Notice $\vec{0}$ is the zero matrix in our subspace:

[\begin{matrix} 0 & 0 & 0 \\ 0 & 0 & 0 \\ 0 & 0 & 0 \end{matrix}] \in S

Let $A, B \in S$ . Consider $A + B \in S$ :

A = [\begin{matrix} a & b & c \\ b & d & e \\ c & e & f \end{matrix}], B = [\begin{matrix} g & h & i \\ h & j & k \\ i & k & l \end{matrix}], A + B = [\begin{matrix} a + g & b + h & c + i \\ b + h & d + j & e + k \\ c + i & e + k & f + l \end{matrix}] \in S

Let $α \in F$ . Then:

α A = [\begin{matrix} α a & α b & α c \\ α b & α d & α e \\ α c & α e & α f \end{matrix}] \in S

\end{proof}

R^{R}

This is the vector space of functions from $R \to R$ .

\begin{proof}

The zero function is in $R^{R}$ .
... (you can show the rest pretty easily).
\end{proof}

Constructions of New Subspaces from Old Ones

Let $V$ be a vector space. Let $U, W$ be subspaces of $V$ . A couple questions we should answer are:

Is $U \cup W$ a subspace of $V$ ?
Is $U \cap W$ a subspace of $V$ ?

Notice that clearly if (1) is true then (2) must be true, but let's take it one step at a time:

1: Is $U \cup W$ a subspace of $V$ ?

Let's look at an example to see what's going on here:

Example

Let $U = {(x_{1}, x_{2}, 0) : x_{1}, x_{2} \in R}$ and $W = {(0, x_{1}, x_{2}) : x_{1}, x_{2} \in R}$ . These both are subspaces of $R^{3}$ , which itself is a vector space.

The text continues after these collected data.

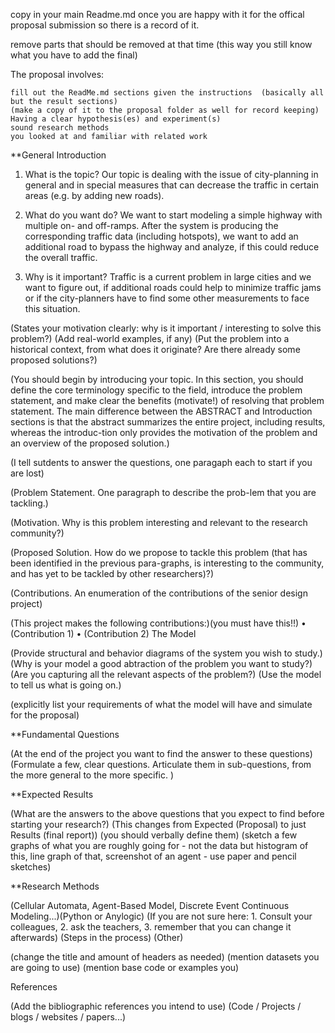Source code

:copy in your main Readme.md once you are happy with it for the offical proposal submission so there is a record of it.

remove parts that should be removed at that time (this way you still know what you have to add the final)

The proposal involves:

    fill out the ReadMe.md sections given the instructions  (basically all but the result sections)
    (make a copy of it to the proposal folder as well for record keeping)
    Having a clear hypothesis(es) and experiment(s) 
    sound research methods
    you looked at and familiar with related work

**General Introduction

1. What is the topic?
Our topic is dealing with the issue of city-planning in general and in special measures that can decrease the traffic in certain areas (e.g. by adding new roads).
 
2. What do you want do?
We want to start modeling a simple highway with multiple on- and off-ramps.
After the system is producing the corresponding traffic data (including hotspots), we want to add an additional road to bypass the highway and analyze, if this could reduce the overall traffic.
 
3. Why is it important?
Traffic is a current problem in large cities and we want to figure out, if additional roads could help to minimize traffic jams or if the city-planners have to find some other measurements to face this situation.

(States your motivation clearly: why is it important / interesting to solve this problem?) (Add real-world examples, if any) (Put the problem into a historical context, from what does it originate? Are there already some proposed solutions?)

(You should begin by introducing your topic. In this section, you should define the core terminology specific to the field, introduce the problem statement, and make clear the benefits (motivate!) of resolving that problem statement. The main difference between the ABSTRACT and Introduction sections is that the abstract summarizes the entire project, including results, whereas the introduc-tion only provides the motivation of the problem and an overview of the proposed solution.)

(I tell sutdents to answer the questions, one paragaph each to start if you are lost)

(Problem Statement. One paragraph to describe the prob-lem that you are tackling.)

(Motivation. Why is this problem interesting and relevant to the research community?)

(Proposed Solution. How do we propose to tackle this problem (that has been identified in the previous para-graphs, is interesting to the community, and has yet to be tackled by other researchers)?)

(Contributions. An enumeration of the contributions of the senior design project)

(This project makes the following contributions:)(you must have this!!) • (Contribution 1) • (Contribution 2)
The Model

(Provide structural and behavior diagrams of the system you wish to study.) (Why is your model a good abtraction of the problem you want to study?) (Are you capturing all the relevant aspects of the problem?) (Use the model to tell us what is going on.)

(explicitly list your requirements of what the model will have and simulate for the proposal)


**Fundamental Questions

(At the end of the project you want to find the answer to these questions) (Formulate a few, clear questions. Articulate them in sub-questions, from the more general to the more specific. )


**Expected Results

(What are the answers to the above questions that you expect to find before starting your research?) (This changes from Expected (Proposal) to just Results (final report)) (you should verbally define them) (sketch a few graphs of what you are roughly going for - not the data but histogram of this, line graph of that, screenshot of an agent - use paper and pencil sketches)


**Research Methods

(Cellular Automata, Agent-Based Model, Discrete Event Continuous Modeling...)(Python or Anylogic) (If you are not sure here: 1. Consult your colleagues, 2. ask the teachers, 3. remember that you can change it afterwards) (Steps in the process)
(Other)

(change the title and amount of headers as needed) (mention datasets you are going to use) (mention base code or examples you)

References

(Add the bibliographic references you intend to use) (Code / Projects / blogs / websites / papers...)
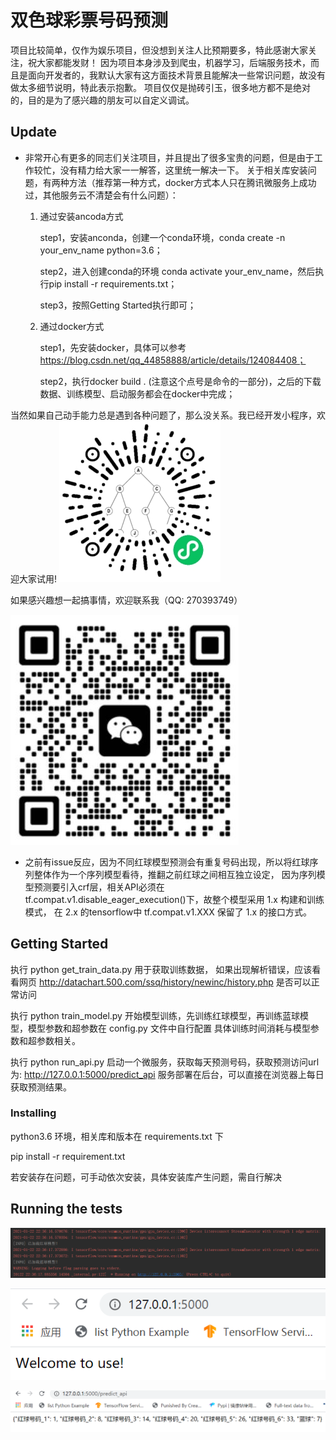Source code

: # 双色球彩票号码预测

项目比较简单，仅作为娱乐项目，但没想到关注人比预期要多，特此感谢大家关注，祝大家都能发财！
因为项目本身涉及到爬虫，机器学习，后端服务技术，而且是面向开发者的，我默认大家有这方面技术背景且能解决一些常识问题，故没有做太多细节说明，特此表示抱歉。
项目仅仅是抛砖引玉，很多地方都不是绝对的，目的是为了感兴趣的朋友可以自定义调试。

## Update
* 非常开心有更多的同志们关注项目，并且提出了很多宝贵的问题，但是由于工作较忙，没有精力给大家一一解答，这里统一解决一下。
关于相关库安装问题，有两种方法（推荐第一种方式，docker方式本人只在腾讯微服务上成功过，其他服务云不清楚会有什么问题）：
    
    1. 通过安装ancoda方式
        
        step1，安装anconda，创建一个conda环境，conda create -n your_env_name python=3.6；
       
        step2，进入创建conda的环境 conda activate your_env_name，然后执行pip install -r requirements.txt；
       
        step3，按照Getting Started执行即可；
    
    2. 通过docker方式
        
        step1，先安装docker，具体可以参考 https://blog.csdn.net/qq_44858888/article/details/124084408；
        
        step2，执行docker build . (注意这个点号是命令的一部分)，之后的下载数据、训练模型、启动服务都会在docker中完成；
 
当然如果自己动手能力总是遇到各种问题了，那么没关系。我已经开发小程序，欢迎大家试用!
![avatar](img/005.png)

如果感兴趣想一起搞事情，欢迎联系我（QQ: 270393749）

![avatar](img/004.png)


* 之前有issue反应，因为不同红球模型预测会有重复号码出现，所以将红球序列整体作为一个序列模型看待，推翻之前红球之间相互独立设定，
因为序列模型预测要引入crf层，相关API必须在 tf.compat.v1.disable_eager_execution()下，故整个模型采用 1.x 构建和训练模式，
在 2.x 的tensorflow中 tf.compat.v1.XXX 保留了 1.x 的接口方式。


## Getting Started
执行 python get_train_data.py 用于获取训练数据，
如果出现解析错误，应该看看网页 http://datachart.500.com/ssq/history/newinc/history.php 是否可以正常访问

执行 python train_model.py 开始模型训练，先训练红球模型，再训练蓝球模型，模型参数和超参数在 config.py 文件中自行配置
具体训练时间消耗与模型参数和超参数相关。

执行 python run_api.py 启动一个微服务，获取每天预测号码，获取预测访问url为: http://127.0.0.1:5000/predict_api
服务部署在后台，可以直接在浏览器上每日获取预测结果。

### Installing

python3.6 环境，相关库和版本在 requirements.txt 下

pip install -r requirement.txt

若安装存在问题，可手动依次安装，具体安装库产生问题，需自行解决

## Running the tests

![avatar](img/001.png)

![avatar](img/002.png)

![avatar](img/003.png)
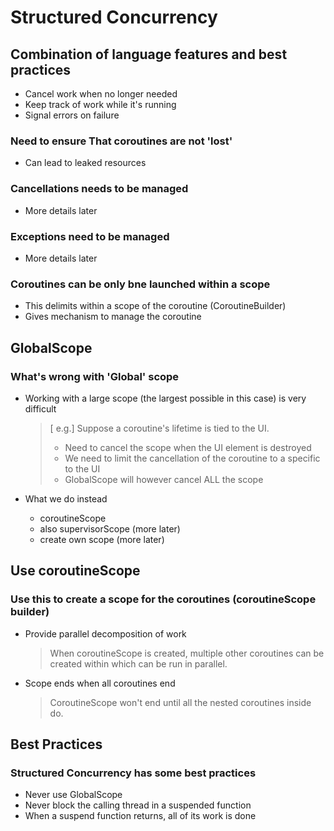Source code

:# Structured Concurrency


## Combination of language features and best practices
- Cancel work when no longer needed
- Keep track of work while it's running
- Signal errors on failure


### Need to ensure That coroutines are not 'lost' 
- Can lead to leaked resources


### Cancellations needs to be managed
- More details later


### Exceptions need to be managed
- More details later


### Coroutines can be only bne launched within a scope
- This delimits within a scope of the coroutine (CoroutineBuilder)
- Gives mechanism to manage the coroutine

## GlobalScope

### What's wrong with 'Global' scope
- Working with a large scope (the largest possible in this case) is very difficult
    > [ e.g.] Suppose a coroutine's lifetime is tied to the UI.
    > - Need to cancel the scope when the UI element is destroyed
    > - We need to limit the cancellation of the coroutine to a specific to the UI
    > - GlobalScope will however cancel ALL the scope 

- What we do instead
  - coroutineScope
  - also supervisorScope (more later)
  - create own scope (more later)


## Use coroutineScope

### Use this to create a scope for the coroutines (coroutineScope builder)
- Provide parallel decomposition of work
  > When coroutineScope is created, multiple other coroutines can be created within which
  > can be run in parallel. 
- Scope ends when all coroutines end
  > CoroutineScope won't end until all the nested coroutines inside do.

## Best Practices

### Structured Concurrency has some best practices
- Never use GlobalScope
- Never block the calling thread in a suspended function
- When a suspend function returns, all of its work is done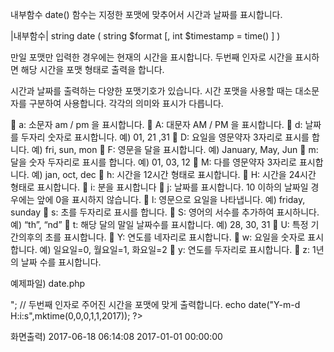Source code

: 내부함수 date() 함수는 지정한 포맷에 맞추어서 시간과 날짜를 표시합니다. 

|내부함수|
string date ( string $format [, int $timestamp = time() ] )

만일 포맷만 입력한 경우에는 현재의 시간을 표시합니다. 두번째 인자로 시간을 표시하면 해당 시간을 포맷 형태로 출력을 합니다.

시간과 날짜를 출력하는 다양한 포맷기호가 있습니다. 시간 포맷을 사용할 때는 대소문자를 구분하여 사용합니다. 각각의 의미와 표시가 다릅니다.

	a: 소문자 am / pm 을 표시합니다.
	A: 대문자 AM / PM 을 표시합니다.
	d: 날짜를 두자리 숫자로 표시합니다. 예) 01, 21 ,31 
	D: 요일을 영문약자 3자리로 표시를 합니다. 예) fri, sun, mon
	F: 영문을 달을 표시합니다. 예) January, May, Jun
	m: 달을 숫자 두자리로 표시를 합니다. 예) 01, 03, 12
	M: 다를 영문약자 3자리로 표시합니다. 예) jan, oct, dec
	h: 시간을 12시간 형태로 표시합니다.
	H: 시간을 24시간 형태로 표시합니다.
	i: 분을 표시합니다
	j: 날짜를 표시합니다. 10 이하의 날짜일 경우에는 앞에 0을 표시하지 않습니다. 
	l: 영문으로 요일을 나타냅니다. 예) friday, sunday
	s: 초를 두자리로 표시를 합니다.
	S: 영어의 서수를 추가하여 표시하니다. 예) “th”, “nd”
	t: 해당 달의 말일 날짜수를 표시합니다. 예) 28, 30, 31
	U: 특정 기간의후의 초를 표시합니다.
	Y: 연도를 네자리로 표시합니다.
	w: 요일을 숫자로 표시합니다. 예) 일요일=0, 월요일=1, 화요일=2
	y: 연도를 두자리로 표시합니다.
	z: 1년의 날짜 수를 표시합니다.

예제파일) date.php
<?php
	// 현재의 날짜와 시간을 표시합니다.
	echo date("Y-m-d H:i:s");
	echo "<br>";

	// 두번째 인자로 주어진 시간을 포맷에 맞게 출력합니다.
	echo date("Y-m-d H:i:s",mktime(0,0,0,1,1,2017));
?>

화면출력)
2017-06-18 06:14:08
2017-01-01 00:00:00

But notice that $U \cup W$ isn't closed under vector addition. If we take $u \in U$ and $w \in W$ , then:

u + w = (u_{1}, u_{2}, 0) + (0, w_{1}, w_{2}) = (u_{1}, u_{2} + w_{1}, w_{2}) \notin U \cup W

So $U \cup W$ is not closed under vector addition, so $U \cup W$ is not a subspace of $W$ .

2: Is $U \cap W$ a subspace of $V$ ?

It turns out that $U \cap W$ is indeed a vector space. The proof is in HW 1 - Vector Spaces#1.C TODO (read first).

A new question (Smallest Subspace)

What is the smallest subspace of $V$ that contains both $U \cup W$ ? We know that it's possible that $U \cup W$ to not be a subspace, but what are the conditions that make it not so?

Define a set $S = {u + w : u \in U, w \in W}$ . This is essentially saying the set of vectors that are spanned by anything from $u$ and $w$ . You may note that the smallest subspace of $V$ that contains both $U$ and $W$ must also contain $S$ (by definition)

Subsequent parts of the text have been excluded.